You are exhausted today. You just returned from Washington DC where you ran with 7,000 people in the “people’s marathon.” You also applied for a Fulbright, which cost you three heavy weeks of little sleep and too much takeout. Today you have little desire to: drink, eat, move, think. Since it is your day off, you’ll enjoy a hot shower, bathrobe, and a stack of Tennessee Williams movies. Then you think about cooking, which you’ve missed, and you think about cake.
You harbor no desire to slave over a hot oven for hours, painfully glazing icing over three layers (chocolate, vanilla, chocolate), chilled to room temperature in order to keep from collapsing. You want little cakes, treats small enough to pile on a plate, and made to eat with your fingers.
So first thing, before shower and robe and return to bed, jump to the Bowery Kitchen Supply Store and pick up one of these:

While looking at madeline aspic moulds, you will remember the mention of these cakes in The Remembrance of Things Past, the first volume of Swann’s Way by Marcel Proust. Remembering this will impress you as you stand there, contemplating the long entangled history of food and literature. Perhaps you will one day write a Swann’s Way, a meditation on time and the foods that trigger memory and nostalgia.
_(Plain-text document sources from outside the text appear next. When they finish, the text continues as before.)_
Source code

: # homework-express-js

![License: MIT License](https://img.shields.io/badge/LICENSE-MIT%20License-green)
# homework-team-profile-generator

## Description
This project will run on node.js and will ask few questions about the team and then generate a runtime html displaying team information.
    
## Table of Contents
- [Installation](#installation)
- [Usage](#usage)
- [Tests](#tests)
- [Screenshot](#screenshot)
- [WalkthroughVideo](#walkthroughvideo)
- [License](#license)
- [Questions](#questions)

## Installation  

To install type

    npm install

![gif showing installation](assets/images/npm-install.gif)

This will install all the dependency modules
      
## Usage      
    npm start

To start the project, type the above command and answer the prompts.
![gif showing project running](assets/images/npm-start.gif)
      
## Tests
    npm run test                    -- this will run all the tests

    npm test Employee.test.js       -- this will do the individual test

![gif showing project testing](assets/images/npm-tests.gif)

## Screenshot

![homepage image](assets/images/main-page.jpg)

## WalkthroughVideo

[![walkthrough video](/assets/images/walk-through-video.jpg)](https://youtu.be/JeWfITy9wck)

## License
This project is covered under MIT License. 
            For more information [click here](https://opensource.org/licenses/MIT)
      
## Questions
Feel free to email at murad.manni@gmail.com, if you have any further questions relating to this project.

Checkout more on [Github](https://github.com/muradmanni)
When you return home with your mould, you sit in your reading chair and flip through Swann’s Way, in search of this passage:
“She sent out for one of those short, plump little cakes called petites madeleines, which look as though they had been molded in the fluted scallop of a pilgrim’s shell. And soon, mechanically, weary after a dull day with the prospect of a depressing morrow, I raised to my lips a spoonful of the tea in which I had soaked a morsel of the cake. No sooner had the warm liquid, and the crumbs with it, touched my palate than a shudder ran through my whole body, and I stopped, intent upon the extraordinary changes that were taking place…”
Reading this will cause you to wonder about the history (not just literary) of these cakes. Like all other attempts to unravel the curiosities of French cuisine, you will turn to your greatest weapon, the Larouse Gastronomique.

MADELEINE The origin of this ‘seashell cake so strictly pleated outside and so sensual inside’ (Marcel Proust) is the subjet of much discussion. It has been attributed to Avice, chef to Talleyrand, the French statesman, who had the idea of baking a pound-cake mixture in aspic moulds.
(100 g butter, juice from .5 lemon, pinch of salt, 125 g caster sugar, 3 eggs plus 1 egg yolk, 125 g self-rising flour)
Other authorities, however, believe that the recipe is much older and originiated in the French town of Commercy, which was then a duchy under the rule of Stanislaw Leszczynski. It is said that during a visit to the castle in 1755 the duke was very taken with a cake made by a peasant girl named Madeleine. This started the fashion for ‘madeleines’ (as they were named by the duke), which were then launced in Versailles by his daghter Marie, who was married to Louis XV.
(150 g butter, 200 g caster sugar, 6 eggs, 200 g plain flour, 1 tsp baking powder, 1 tbsp orange-flower water)
The attribution of the cake to Madeleine Paumier, cordon-bleu cook to a rich burgher of Commercy, seems doubtful.
You improve the Commercy recipe by adapting it three ways. First, mix beurre noisette (brown butter) with regular butter, which produces a nuttier flavor. Second, substitute 1/4 of the all-purpose flour for almond flour which you can make from scratch in your food processor. Finally, rather than use six whole eggs, use four eggs and two egg yolks.
And so,
1. Melt 1 tablespoon butter and pour onto madeleine molds, stick in the freezer.
2. Mix 1 cup all-purpose flour with 3/4 cups almond flour and 1 teaspoon baking powder. Set aside.
3.. Melt 1/3 cup butter until it is brown and flowers a nutty aroma.
4. Mix with 2/3 cup of butter that you have creamed with a wooden spoon.
5. Add 1 cup of caster (superfine) sugar and mix well.
6. Add four whole eggs and two egg yolks, one at a time.
7. Sift flour mixture into butter mixture.
8. Finally, stir in 1 tablespoon orange-flower water.
9. Pour into madeleine mould (which you have dusted with flour) and bake at 425ºF for about 10 minutes. Turn the madeleines onto a wire rack to cool. Best eaten fresh.